Fulacht fia, Lisbealad, Co. Cork
Co. Cork |
Settlement Sites
In a field in Lisbealad, roughly eighteen metres south of the Glasheenahielan River, a low circular mound sits quietly in the tillage.
It is about ten metres across and less than a metre high, overgrown, with a shallow depression at its centre. Nothing about it announces itself. And yet that depression is the clue: this is a fulacht fia, one of the most common prehistoric monument types in Ireland, and the hollow in the middle is where the action once happened.

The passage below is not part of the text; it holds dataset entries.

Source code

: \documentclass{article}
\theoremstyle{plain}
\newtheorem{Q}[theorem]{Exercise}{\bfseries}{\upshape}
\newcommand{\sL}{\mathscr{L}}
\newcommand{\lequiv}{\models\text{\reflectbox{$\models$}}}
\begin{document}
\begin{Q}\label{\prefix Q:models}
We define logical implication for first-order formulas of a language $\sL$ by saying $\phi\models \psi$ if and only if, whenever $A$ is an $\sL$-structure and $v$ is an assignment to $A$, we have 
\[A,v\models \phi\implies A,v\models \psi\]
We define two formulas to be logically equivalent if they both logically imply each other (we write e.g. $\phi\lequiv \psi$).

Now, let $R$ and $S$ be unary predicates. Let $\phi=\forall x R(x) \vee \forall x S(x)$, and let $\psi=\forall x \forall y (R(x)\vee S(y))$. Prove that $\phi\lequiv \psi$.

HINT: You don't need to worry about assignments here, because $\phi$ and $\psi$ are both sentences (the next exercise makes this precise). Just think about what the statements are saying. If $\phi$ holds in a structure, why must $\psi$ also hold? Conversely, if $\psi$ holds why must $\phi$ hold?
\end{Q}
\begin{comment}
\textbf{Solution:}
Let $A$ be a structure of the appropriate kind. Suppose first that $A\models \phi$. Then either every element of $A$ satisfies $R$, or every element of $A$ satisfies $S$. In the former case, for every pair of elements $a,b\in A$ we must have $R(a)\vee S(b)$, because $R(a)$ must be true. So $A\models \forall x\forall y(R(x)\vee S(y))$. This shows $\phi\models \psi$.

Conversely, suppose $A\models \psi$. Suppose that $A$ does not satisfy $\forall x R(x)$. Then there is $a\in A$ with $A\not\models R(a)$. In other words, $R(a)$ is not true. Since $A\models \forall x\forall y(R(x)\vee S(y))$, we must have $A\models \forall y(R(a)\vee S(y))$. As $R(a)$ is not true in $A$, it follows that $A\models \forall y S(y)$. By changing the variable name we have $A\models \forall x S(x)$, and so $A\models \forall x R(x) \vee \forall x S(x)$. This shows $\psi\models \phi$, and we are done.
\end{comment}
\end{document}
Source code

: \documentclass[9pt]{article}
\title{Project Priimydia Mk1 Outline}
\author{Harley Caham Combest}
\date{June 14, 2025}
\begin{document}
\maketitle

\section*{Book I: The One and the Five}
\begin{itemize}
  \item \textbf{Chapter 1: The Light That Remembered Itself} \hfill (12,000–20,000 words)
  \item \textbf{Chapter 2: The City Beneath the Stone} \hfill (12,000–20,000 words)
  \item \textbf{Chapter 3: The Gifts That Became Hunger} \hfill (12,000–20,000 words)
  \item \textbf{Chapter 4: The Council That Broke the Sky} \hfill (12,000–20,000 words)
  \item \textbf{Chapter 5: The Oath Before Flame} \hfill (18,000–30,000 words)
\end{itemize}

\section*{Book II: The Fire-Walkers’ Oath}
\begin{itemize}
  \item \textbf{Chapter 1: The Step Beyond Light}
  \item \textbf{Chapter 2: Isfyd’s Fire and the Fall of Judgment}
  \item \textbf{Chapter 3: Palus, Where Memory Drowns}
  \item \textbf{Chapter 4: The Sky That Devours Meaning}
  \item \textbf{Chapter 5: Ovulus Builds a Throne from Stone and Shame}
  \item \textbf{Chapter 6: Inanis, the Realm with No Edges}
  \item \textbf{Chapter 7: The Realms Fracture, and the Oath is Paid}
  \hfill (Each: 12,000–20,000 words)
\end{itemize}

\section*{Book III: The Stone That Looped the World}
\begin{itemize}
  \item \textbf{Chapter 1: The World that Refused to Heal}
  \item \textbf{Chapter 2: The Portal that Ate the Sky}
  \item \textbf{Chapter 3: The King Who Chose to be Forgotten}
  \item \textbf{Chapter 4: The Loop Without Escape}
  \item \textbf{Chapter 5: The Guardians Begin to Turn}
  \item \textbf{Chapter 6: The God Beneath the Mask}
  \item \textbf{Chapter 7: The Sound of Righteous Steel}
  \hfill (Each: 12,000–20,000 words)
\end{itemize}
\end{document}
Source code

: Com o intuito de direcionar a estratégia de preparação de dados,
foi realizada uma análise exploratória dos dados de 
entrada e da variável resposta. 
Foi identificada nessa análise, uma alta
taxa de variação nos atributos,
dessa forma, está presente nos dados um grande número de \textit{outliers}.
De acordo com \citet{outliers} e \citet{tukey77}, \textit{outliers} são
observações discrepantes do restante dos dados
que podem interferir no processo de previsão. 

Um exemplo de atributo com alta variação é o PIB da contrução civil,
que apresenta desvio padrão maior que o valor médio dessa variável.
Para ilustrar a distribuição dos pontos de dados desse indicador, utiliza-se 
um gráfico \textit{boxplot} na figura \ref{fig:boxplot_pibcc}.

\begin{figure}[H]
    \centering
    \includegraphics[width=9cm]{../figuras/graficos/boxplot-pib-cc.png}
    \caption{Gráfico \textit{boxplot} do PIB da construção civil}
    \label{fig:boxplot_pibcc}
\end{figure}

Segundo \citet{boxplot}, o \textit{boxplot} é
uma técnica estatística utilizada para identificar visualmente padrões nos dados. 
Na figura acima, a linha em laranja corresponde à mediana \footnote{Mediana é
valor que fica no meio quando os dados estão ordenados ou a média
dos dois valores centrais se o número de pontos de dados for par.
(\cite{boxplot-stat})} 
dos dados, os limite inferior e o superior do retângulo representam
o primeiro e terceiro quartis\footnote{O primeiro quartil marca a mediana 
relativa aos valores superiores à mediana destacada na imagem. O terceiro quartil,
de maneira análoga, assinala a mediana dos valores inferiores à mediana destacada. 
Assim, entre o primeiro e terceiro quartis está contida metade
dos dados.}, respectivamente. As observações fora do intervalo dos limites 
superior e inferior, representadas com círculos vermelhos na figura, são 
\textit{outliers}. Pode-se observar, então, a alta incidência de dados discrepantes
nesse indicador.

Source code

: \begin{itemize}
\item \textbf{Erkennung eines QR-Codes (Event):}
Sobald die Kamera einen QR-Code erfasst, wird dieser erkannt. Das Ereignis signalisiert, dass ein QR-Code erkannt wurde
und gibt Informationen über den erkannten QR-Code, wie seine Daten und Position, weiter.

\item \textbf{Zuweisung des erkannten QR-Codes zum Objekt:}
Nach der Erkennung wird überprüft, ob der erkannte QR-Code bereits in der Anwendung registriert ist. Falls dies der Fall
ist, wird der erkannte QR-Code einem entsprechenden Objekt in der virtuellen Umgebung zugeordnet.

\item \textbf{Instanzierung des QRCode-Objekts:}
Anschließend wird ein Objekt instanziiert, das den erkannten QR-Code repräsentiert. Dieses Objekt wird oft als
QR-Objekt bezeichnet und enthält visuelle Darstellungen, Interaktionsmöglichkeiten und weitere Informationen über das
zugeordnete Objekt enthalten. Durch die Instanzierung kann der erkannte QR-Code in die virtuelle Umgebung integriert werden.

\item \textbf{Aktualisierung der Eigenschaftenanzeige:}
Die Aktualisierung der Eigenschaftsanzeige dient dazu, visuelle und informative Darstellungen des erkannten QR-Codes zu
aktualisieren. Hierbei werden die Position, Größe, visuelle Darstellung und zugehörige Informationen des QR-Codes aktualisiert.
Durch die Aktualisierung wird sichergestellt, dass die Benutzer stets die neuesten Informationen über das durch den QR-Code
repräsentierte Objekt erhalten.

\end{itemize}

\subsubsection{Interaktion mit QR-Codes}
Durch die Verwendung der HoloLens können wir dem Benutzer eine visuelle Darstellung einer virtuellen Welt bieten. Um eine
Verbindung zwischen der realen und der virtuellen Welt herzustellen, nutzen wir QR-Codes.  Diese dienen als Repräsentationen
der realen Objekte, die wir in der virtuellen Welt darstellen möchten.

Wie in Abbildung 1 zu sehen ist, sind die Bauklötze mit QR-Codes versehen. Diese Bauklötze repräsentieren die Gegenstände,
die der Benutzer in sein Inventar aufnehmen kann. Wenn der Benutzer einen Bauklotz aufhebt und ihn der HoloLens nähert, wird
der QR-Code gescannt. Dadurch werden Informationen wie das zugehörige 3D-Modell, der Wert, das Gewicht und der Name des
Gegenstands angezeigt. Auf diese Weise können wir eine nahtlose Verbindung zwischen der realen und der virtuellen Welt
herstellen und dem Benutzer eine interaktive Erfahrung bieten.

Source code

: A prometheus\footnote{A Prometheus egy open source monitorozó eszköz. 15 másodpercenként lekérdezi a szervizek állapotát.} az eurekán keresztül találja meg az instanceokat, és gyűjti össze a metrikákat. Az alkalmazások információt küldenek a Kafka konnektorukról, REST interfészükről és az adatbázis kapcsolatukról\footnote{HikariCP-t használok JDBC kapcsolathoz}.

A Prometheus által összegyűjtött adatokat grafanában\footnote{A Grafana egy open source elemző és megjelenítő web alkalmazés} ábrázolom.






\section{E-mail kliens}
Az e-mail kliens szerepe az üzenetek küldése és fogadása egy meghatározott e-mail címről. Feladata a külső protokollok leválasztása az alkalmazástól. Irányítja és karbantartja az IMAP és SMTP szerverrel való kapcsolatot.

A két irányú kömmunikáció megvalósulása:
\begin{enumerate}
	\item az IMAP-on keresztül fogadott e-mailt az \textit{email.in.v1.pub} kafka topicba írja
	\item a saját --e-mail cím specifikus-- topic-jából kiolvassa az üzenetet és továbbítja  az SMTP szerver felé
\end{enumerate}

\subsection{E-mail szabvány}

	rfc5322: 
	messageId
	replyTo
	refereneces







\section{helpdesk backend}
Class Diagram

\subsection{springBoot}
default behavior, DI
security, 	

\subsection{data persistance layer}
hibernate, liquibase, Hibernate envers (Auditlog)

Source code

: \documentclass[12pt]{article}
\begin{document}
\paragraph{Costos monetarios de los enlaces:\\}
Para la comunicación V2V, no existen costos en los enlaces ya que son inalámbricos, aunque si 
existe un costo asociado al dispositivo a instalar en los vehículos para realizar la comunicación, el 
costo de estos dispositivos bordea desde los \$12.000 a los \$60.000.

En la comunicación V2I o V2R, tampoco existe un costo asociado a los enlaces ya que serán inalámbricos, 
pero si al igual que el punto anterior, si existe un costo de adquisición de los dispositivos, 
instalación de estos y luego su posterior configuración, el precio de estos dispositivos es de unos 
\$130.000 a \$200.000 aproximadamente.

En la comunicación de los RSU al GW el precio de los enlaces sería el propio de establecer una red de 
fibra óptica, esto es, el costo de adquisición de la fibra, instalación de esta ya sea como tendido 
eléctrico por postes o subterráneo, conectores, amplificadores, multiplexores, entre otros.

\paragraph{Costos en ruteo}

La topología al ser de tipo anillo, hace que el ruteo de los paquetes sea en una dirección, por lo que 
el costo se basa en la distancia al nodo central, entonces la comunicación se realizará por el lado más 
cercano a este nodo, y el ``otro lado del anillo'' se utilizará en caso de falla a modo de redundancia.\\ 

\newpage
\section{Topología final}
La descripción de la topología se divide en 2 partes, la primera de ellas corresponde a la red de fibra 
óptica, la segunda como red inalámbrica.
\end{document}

A fulacht fia is a burnt mound, typically dating to the Bronze Age, and the type is found in the hundreds across Ireland. The working theory, supported by experimental archaeology, is that these sites were used for cooking or possibly for other heat-based processes. The basic method involved heating stones in a fire until they were near-cracking hot, then dropping them into a water-filled trough to bring the water to a boil. Over time, the discarded shattered stone accumulated into the characteristic horseshoe or circular mound of blackened, heat-fractured material that survives today. The depression at the centre of the Lisbealad example corresponds to where that trough would have sat. The proximity to the Glasheenahielan River is no coincidence; water supply was essential, and fulachtaí fia are almost always found close to a reliable source.